Stored data >>
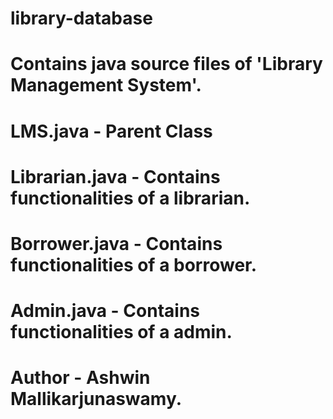 # library-database

# Contains java source files of 'Library Management System'.

# LMS.java - Parent Class

# Librarian.java - Contains functionalities of a librarian.

# Borrower.java - Contains functionalities of a borrower.

# Admin.java - Contains functionalities of a admin.

# Author - Ashwin Mallikarjunaswamy.
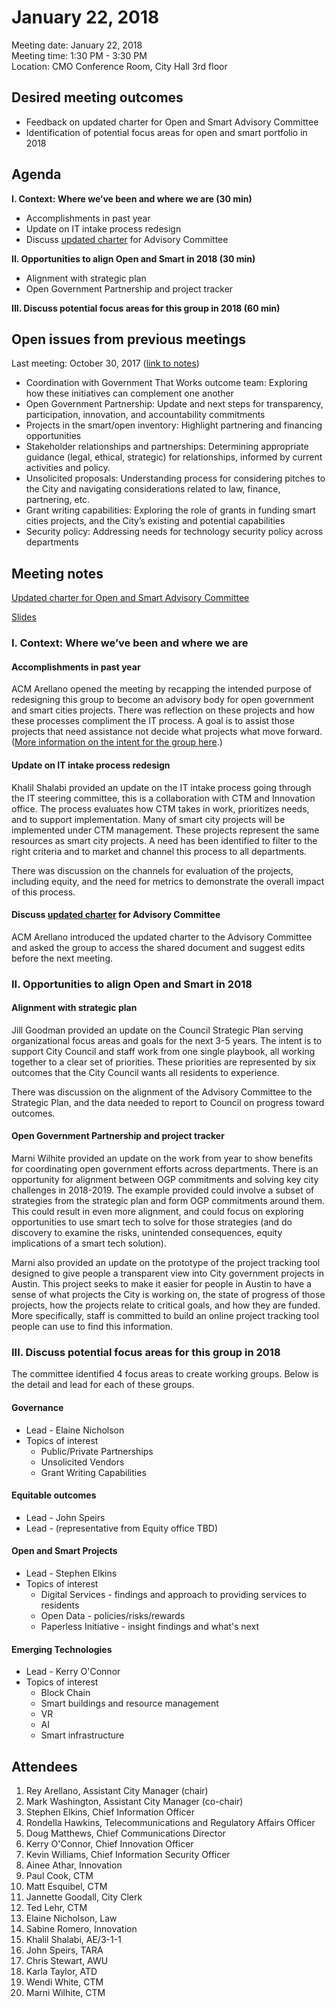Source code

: # January 22, 2018

Meeting date: January 22, 2018  
Meeting time: 1:30 PM - 3:30 PM  
Location: CMO Conference Room, City Hall 3rd floor

## **Desired meeting outcomes**

* Feedback on updated charter for Open and Smart Advisory Committee
* Identification of potential focus areas for open and smart portfolio in 2018

## **Agenda**

**I. Context: Where we’ve been and where we are \(30 min\)**

* Accomplishments in past year
* Update on IT intake process redesign
* Discuss [updated charter](https://docs.google.com/document/d/1fwKLo_9YXwOKRKyaOxN1Wxc6i8cirTH24qIVpYsVW2E/edit#heading=h.iowb35jq3bpq) for Advisory Committee

**II. Opportunities to align Open and Smart in 2018 \(30 min\)**

* Alignment with strategic plan
* Open Government Partnership and project tracker

**III. Discuss potential focus areas for this group in 2018 \(60 min\)**

## **Open issues from previous meetings**

Last meeting: October 30, 2017 \([link to notes](https://docs.google.com/document/d/176qmebDBdddro4UoHpZco6AzOf4X8cC4zWkwjj2cnd4/edit?usp=sharing)\)

* Coordination with Government That Works outcome team: Exploring how these initiatives can complement one another
* Open Government Partnership: Update and next steps for transparency, participation, innovation, and accountability commitments
* Projects in the smart/open inventory: Highlight partnering and financing opportunities
* Stakeholder relationships and partnerships: Determining appropriate guidance \(legal, ethical, strategic\) for relationships, informed by current activities and policy.
* Unsolicited proposals: Understanding process for considering pitches to the City and navigating considerations related to law, finance, partnering, etc.
* Grant writing capabilities: Exploring the role of grants in funding smart cities projects, and the City’s existing and potential capabilities
* Security policy: Addressing needs for technology security policy across departments

## Meeting notes

[Updated charter for Open and Smart Advisory Committee](https://docs.google.com/document/d/1fwKLo_9YXwOKRKyaOxN1Wxc6i8cirTH24qIVpYsVW2E/edit#heading=h.iowb35jq3bpq)

[Slides](https://docs.google.com/presentation/d/e/2PACX-1vR29pA_52oWb6LanAlNWhTTl9MYMpuE87MTew0NtU7uR2ERs32jikKc-JSqLCgYoMqN7e4ib4iOna7g/pub?start=false&loop=false&delayms=3000)

### **I. Context: Where we’ve been and where we are**

#### **Accomplishments in past year**

ACM Arellano opened the meeting by recapping the intended purpose of redesigning this group to become an advisory body for open government and smart cities projects.  There was reflection on these projects and how these processes compliment the IT process. A goal is to assist those projects that need assistance not decide what projects what move forward. \([More information on the intent for the group here](https://opengovpartnership.bloomfire.com/series/35086/posts/1360071).\)

#### **Update on IT intake process redesign**

Khalil Shalabi provided an update on the IT intake process going through the IT steering committee, this is a collaboration with CTM and Innovation office. The process evaluates how CTM takes in work, prioritizes needs, and to support implementation. Many of smart city projects will be implemented under CTM management.  These projects represent the same resources as smart city projects. A need has been identified to filter to the right criteria and to market and channel this process to all departments.

There was discussion on the channels for evaluation of the projects, including equity, and the need for metrics to demonstrate the overall impact of this process.

#### **Discuss** [**updated charter**](https://docs.google.com/document/d/1fwKLo_9YXwOKRKyaOxN1Wxc6i8cirTH24qIVpYsVW2E/edit#heading=h.iowb35jq3bpq) **for Advisory Committee**

ACM Arellano introduced the updated charter to the Advisory Committee and asked the group to access the shared document and suggest edits before the next meeting.

### **II. Opportunities to align Open and Smart in 2018**

#### **Alignment with strategic plan**

Jill Goodman provided an update on the Council Strategic Plan serving organizational focus areas and goals for the next 3-5 years.  The intent is to support City Council and staff work from one single playbook, all working together to a clear set of priorities. These priorities are represented by six outcomes that the City Council wants all residents to experience.

There was discussion on the alignment of the Advisory Committee to the Strategic Plan, and the data needed to report to Council on progress toward outcomes.

#### **Open Government Partnership and project tracker**

Marni Wilhite provided an update on the work from year to show benefits for coordinating open government efforts across departments.  There is an opportunity for alignment between OGP commitments and solving key city challenges in 2018-2019. The example provided could involve a subset of strategies from the strategic plan and form OGP commitments around them.  This could result in even more alignment, and could focus on exploring opportunities to use smart tech to solve for those strategies \(and do discovery to examine the risks, unintended consequences, equity implications of a smart tech solution\).

Marni also provided an update on the prototype of the project tracking tool designed to give people a transparent view into City government projects in Austin.  This project seeks to make it easier for people in Austin to have a sense of what projects the City is working on, the state of progress of those projects, how the projects relate to critical goals, and how they are funded. More specifically, staff is committed to build an online project tracking tool people can use to find this information.

### **III. Discuss potential focus areas for this group in 2018**

The committee identified 4 focus areas to create working groups. Below is the detail and lead for each of these groups.

#### **Gov**ernance

* Lead - Elaine Nicholson
* Topics of interest
  * Public/Private Partnerships
  * Unsolicited Vendors
  * Grant Writing Capabilities

#### Equitable outcomes

* Lead - John Speirs
* Lead - \(representative from Equity office TBD\)

#### **Open and Smart Projects**

* Lead - Stephen Elkins
* Topics of interest
  * Digital Services - findings and approach to providing services to residents
  * Open Data - policies/risks/rewards
  * Paperless Initiative - insight findings and what's next

#### Emerging Technologies

* Lead - Kerry O'Connor
* Topics of interest
  * Block Chain
  * Smart buildings and resource management
  * VR
  * AI
  * Smart infrastructure

## Attendees

1. Rey Arellano, Assistant City Manager \(chair\)
2. Mark Washington, Assistant City Manager \(co-chair\)
3. Stephen Elkins, Chief Information Officer
4. Rondella Hawkins, Telecommunications and Regulatory Affairs Officer
5. Doug Matthews, Chief Communications Director
6. Kerry O'Connor, Chief Innovation Officer
7. Kevin Williams, Chief Information Security Officer
8. Ainee Athar, Innovation
9. Paul Cook, CTM
10. Matt Esquibel, CTM
11. Jannette Goodall, City Clerk
12. Ted Lehr, CTM
13. Elaine Nicholson, Law
14. Sabine Romero, Innovation
15. Khalil Shalabi, AE/3-1-1
16. John Speirs, TARA
17. Chris Stewart, AWU
18. Karla Taylor, ATD
19. Wendi White, CTM
20. Marni Wilhite, CTM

TASK TO COMPLETE >> Once the pictures are set aside, restate the remaining data above exactly.

PROBLEM SOLUTION >>
 # library-database

# Contains java source files of 'Library Management System'.

# LMS.java - Parent Class

# Librarian.java - Contains functionalities of a librarian.

# Borrower.java - Contains functionalities of a borrower.

# Admin.java - Contains functionalities of a admin.

# Author - Ashwin Mallikarjunaswamy.
Source code

: # January 22, 2018

Meeting date: January 22, 2018  
Meeting time: 1:30 PM - 3:30 PM  
Location: CMO Conference Room, City Hall 3rd floor

## **Desired meeting outcomes**

* Feedback on updated charter for Open and Smart Advisory Committee
* Identification of potential focus areas for open and smart portfolio in 2018

## **Agenda**

**I. Context: Where we’ve been and where we are \(30 min\)**

* Accomplishments in past year
* Update on IT intake process redesign
* Discuss [updated charter](https://docs.google.com/document/d/1fwKLo_9YXwOKRKyaOxN1Wxc6i8cirTH24qIVpYsVW2E/edit#heading=h.iowb35jq3bpq) for Advisory Committee

**II. Opportunities to align Open and Smart in 2018 \(30 min\)**

* Alignment with strategic plan
* Open Government Partnership and project tracker

**III. Discuss potential focus areas for this group in 2018 \(60 min\)**

## **Open issues from previous meetings**

Last meeting: October 30, 2017 \([link to notes](https://docs.google.com/document/d/176qmebDBdddro4UoHpZco6AzOf4X8cC4zWkwjj2cnd4/edit?usp=sharing)\)

* Coordination with Government That Works outcome team: Exploring how these initiatives can complement one another
* Open Government Partnership: Update and next steps for transparency, participation, innovation, and accountability commitments
* Projects in the smart/open inventory: Highlight partnering and financing opportunities
* Stakeholder relationships and partnerships: Determining appropriate guidance \(legal, ethical, strategic\) for relationships, informed by current activities and policy.
* Unsolicited proposals: Understanding process for considering pitches to the City and navigating considerations related to law, finance, partnering, etc.
* Grant writing capabilities: Exploring the role of grants in funding smart cities projects, and the City’s existing and potential capabilities
* Security policy: Addressing needs for technology security policy across departments

## Meeting notes

[Updated charter for Open and Smart Advisory Committee](https://docs.google.com/document/d/1fwKLo_9YXwOKRKyaOxN1Wxc6i8cirTH24qIVpYsVW2E/edit#heading=h.iowb35jq3bpq)

[Slides](https://docs.google.com/presentation/d/e/2PACX-1vR29pA_52oWb6LanAlNWhTTl9MYMpuE87MTew0NtU7uR2ERs32jikKc-JSqLCgYoMqN7e4ib4iOna7g/pub?start=false&loop=false&delayms=3000)

### **I. Context: Where we’ve been and where we are**

#### **Accomplishments in past year**

ACM Arellano opened the meeting by recapping the intended purpose of redesigning this group to become an advisory body for open government and smart cities projects.  There was reflection on these projects and how these processes compliment the IT process. A goal is to assist those projects that need assistance not decide what projects what move forward. \([More information on the intent for the group here](https://opengovpartnership.bloomfire.com/series/35086/posts/1360071).\)

#### **Update on IT intake process redesign**

Khalil Shalabi provided an update on the IT intake process going through the IT steering committee, this is a collaboration with CTM and Innovation office. The process evaluates how CTM takes in work, prioritizes needs, and to support implementation. Many of smart city projects will be implemented under CTM management.  These projects represent the same resources as smart city projects. A need has been identified to filter to the right criteria and to market and channel this process to all departments.

There was discussion on the channels for evaluation of the projects, including equity, and the need for metrics to demonstrate the overall impact of this process.

#### **Discuss** [**updated charter**](https://docs.google.com/document/d/1fwKLo_9YXwOKRKyaOxN1Wxc6i8cirTH24qIVpYsVW2E/edit#heading=h.iowb35jq3bpq) **for Advisory Committee**

ACM Arellano introduced the updated charter to the Advisory Committee and asked the group to access the shared document and suggest edits before the next meeting.

### **II. Opportunities to align Open and Smart in 2018**

#### **Alignment with strategic plan**

Jill Goodman provided an update on the Council Strategic Plan serving organizational focus areas and goals for the next 3-5 years.  The intent is to support City Council and staff work from one single playbook, all working together to a clear set of priorities. These priorities are represented by six outcomes that the City Council wants all residents to experience.

There was discussion on the alignment of the Advisory Committee to the Strategic Plan, and the data needed to report to Council on progress toward outcomes.

#### **Open Government Partnership and project tracker**

Marni Wilhite provided an update on the work from year to show benefits for coordinating open government efforts across departments.  There is an opportunity for alignment between OGP commitments and solving key city challenges in 2018-2019. The example provided could involve a subset of strategies from the strategic plan and form OGP commitments around them.  This could result in even more alignment, and could focus on exploring opportunities to use smart tech to solve for those strategies \(and do discovery to examine the risks, unintended consequences, equity implications of a smart tech solution\).

Marni also provided an update on the prototype of the project tracking tool designed to give people a transparent view into City government projects in Austin.  This project seeks to make it easier for people in Austin to have a sense of what projects the City is working on, the state of progress of those projects, how the projects relate to critical goals, and how they are funded. More specifically, staff is committed to build an online project tracking tool people can use to find this information.

### **III. Discuss potential focus areas for this group in 2018**

The committee identified 4 focus areas to create working groups. Below is the detail and lead for each of these groups.

#### **Gov**ernance

* Lead - Elaine Nicholson
* Topics of interest
  * Public/Private Partnerships
  * Unsolicited Vendors
  * Grant Writing Capabilities

#### Equitable outcomes

* Lead - John Speirs
* Lead - \(representative from Equity office TBD\)

#### **Open and Smart Projects**

* Lead - Stephen Elkins
* Topics of interest
  * Digital Services - findings and approach to providing services to residents
  * Open Data - policies/risks/rewards
  * Paperless Initiative - insight findings and what's next

#### Emerging Technologies

* Lead - Kerry O'Connor
* Topics of interest
  * Block Chain
  * Smart buildings and resource management
  * VR
  * AI
  * Smart infrastructure

## Attendees

1. Rey Arellano, Assistant City Manager \(chair\)
2. Mark Washington, Assistant City Manager \(co-chair\)
3. Stephen Elkins, Chief Information Officer
4. Rondella Hawkins, Telecommunications and Regulatory Affairs Officer
5. Doug Matthews, Chief Communications Director
6. Kerry O'Connor, Chief Innovation Officer
7. Kevin Williams, Chief Information Security Officer
8. Ainee Athar, Innovation
9. Paul Cook, CTM
10. Matt Esquibel, CTM
11. Jannette Goodall, City Clerk
12. Ted Lehr, CTM
13. Elaine Nicholson, Law
14. Sabine Romero, Innovation
15. Khalil Shalabi, AE/3-1-1
16. John Speirs, TARA
17. Chris Stewart, AWU
18. Karla Taylor, ATD
19. Wendi White, CTM
20. Marni Wilhite, CTM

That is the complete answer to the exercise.